Christian Bilien’s Oracle performance and tuning blog

January 28, 2008

An upper bound of the transactions throughputs

Filed under: Models and Methods — christianbilien @ 9:46 pm

Capacity planning fundamental laws are seldom used to identify benchmark flaws, although some of these laws are almost trivial. Worse, some performance assessments provide performance outputs which are individually commented without even realizing that physical laws bind them together.

Perhaps the simplest of them all is the Utilization law, which states that the utilization of a resource is equal to the product of its throughput and its average service time. The utilization is the portion of time the resource is busy serving requests. The cpu(s) utilizations are given by sar –u. The individual disk utilizations in a storage array by the storage vendors proprietary tools. sar -d or iostat can be used to collect data for internal disks.

Take a disk serving a fairly steady load I picked up on an HP-UX test system with no storage array attached . sar –d gave the following data:

Time Utilization(%) Service time(ms) Reads/s Writes/s
15:07 70.8 10 4 67
15:12 67.3 12.3 30.6 24.1
15:17 67.8 12 33.7 22.7

This formula can be verified for the 3 points I picked up:

Utilization = (Read/s+writes/s) x service time

This law can be used to define an asymptotic bound, which is an optimistic bound since it indicates the best possible performance.
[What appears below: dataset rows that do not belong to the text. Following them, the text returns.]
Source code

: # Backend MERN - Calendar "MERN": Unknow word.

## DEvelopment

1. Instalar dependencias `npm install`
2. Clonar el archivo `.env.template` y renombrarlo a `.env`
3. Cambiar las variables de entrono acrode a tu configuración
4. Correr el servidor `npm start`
If each application transaction spends {D}_{k} seconds on disk k, and {X} is the application throughput, the utilization law can be rewritten for disk k as {U}_{k}=X*{D}_{k}. An increase in the arrival rate can be accommodated as long as none of the disks are saturated (i.e. has a utilization of 100%). The throughput bound {X}_{max} is therefore the arrival rate at which any of the disk centers saturates. If {D}_{max} is the maximum disk service time, the upper bound to the transaction throughput can be found when one of the disks has a utilization of 1 (100%):


{D}_{max}*{X}_{max}=1

therefore

{X}_{max}=\frac{1}{{D}_{max}}

Let’s replace our disk by a single volume which encompasses a whole raid group inside an array, and consider that this raid group is dedicated to a single batch. Other raid groups participate to the transactions but we’ll focus on the most accessed one. If our transaction needs to make 10 synchronous visits (meaning each of them has to wait for the previous one to complete) to the most accessed volume in the storage array, and each of the visits “costs” 10ms, we’ll have {D}_{max}=100ms=0.1s. The best possible throughput we can get is 10 transactions per seconds.

 

 

 

4 Comments »

  1. Christian,

    somehow I have the feeling you were not finished with this posting. After reading the first paragraph I expected to see an example of the “individual commenting” you mentioned or some other conclusion. Is this just me or did you really plan to take this further?

    Cheers

    Comment by Robert — January 29, 2008 @ 7:59 am

  2. Hi Robert,

    I wrote this post after reading yet another performance reports where the analyst was commenting utilizations, service times, queue lengths and I/O rates without realizing that they are all linked by simple maths.

    The sar -d example shows an example of the Utilization law: it would not make much sense to say that the utilization is “too high” without realizing that it is the product of an I/O rate and service time. The conclusion would be very different for a given utilization rate if the service time was 80ms (RAID5 write access) of 4ms (read sequential).

    However I plan to write another post on little’s law and another asymptotic bound, which will give another bound to throughput.

    Christian

    Comment by christianbilien — January 29, 2008 @ 8:54 am

  3. Christian,

    Good little post. I too have seen similar lack of realisation on the part of IT people of the link between the high level performance goals they want and the low level actions that must happen to achieve it. Most people just do not seem to realise that a target of 1,000 transactions per second, corresponds to each transaction taking only 1 millisecond (assuming no parallelism for the moment). And that if that transaction involves any disk I/Os then it needs to happen really, really fast, or just not at all.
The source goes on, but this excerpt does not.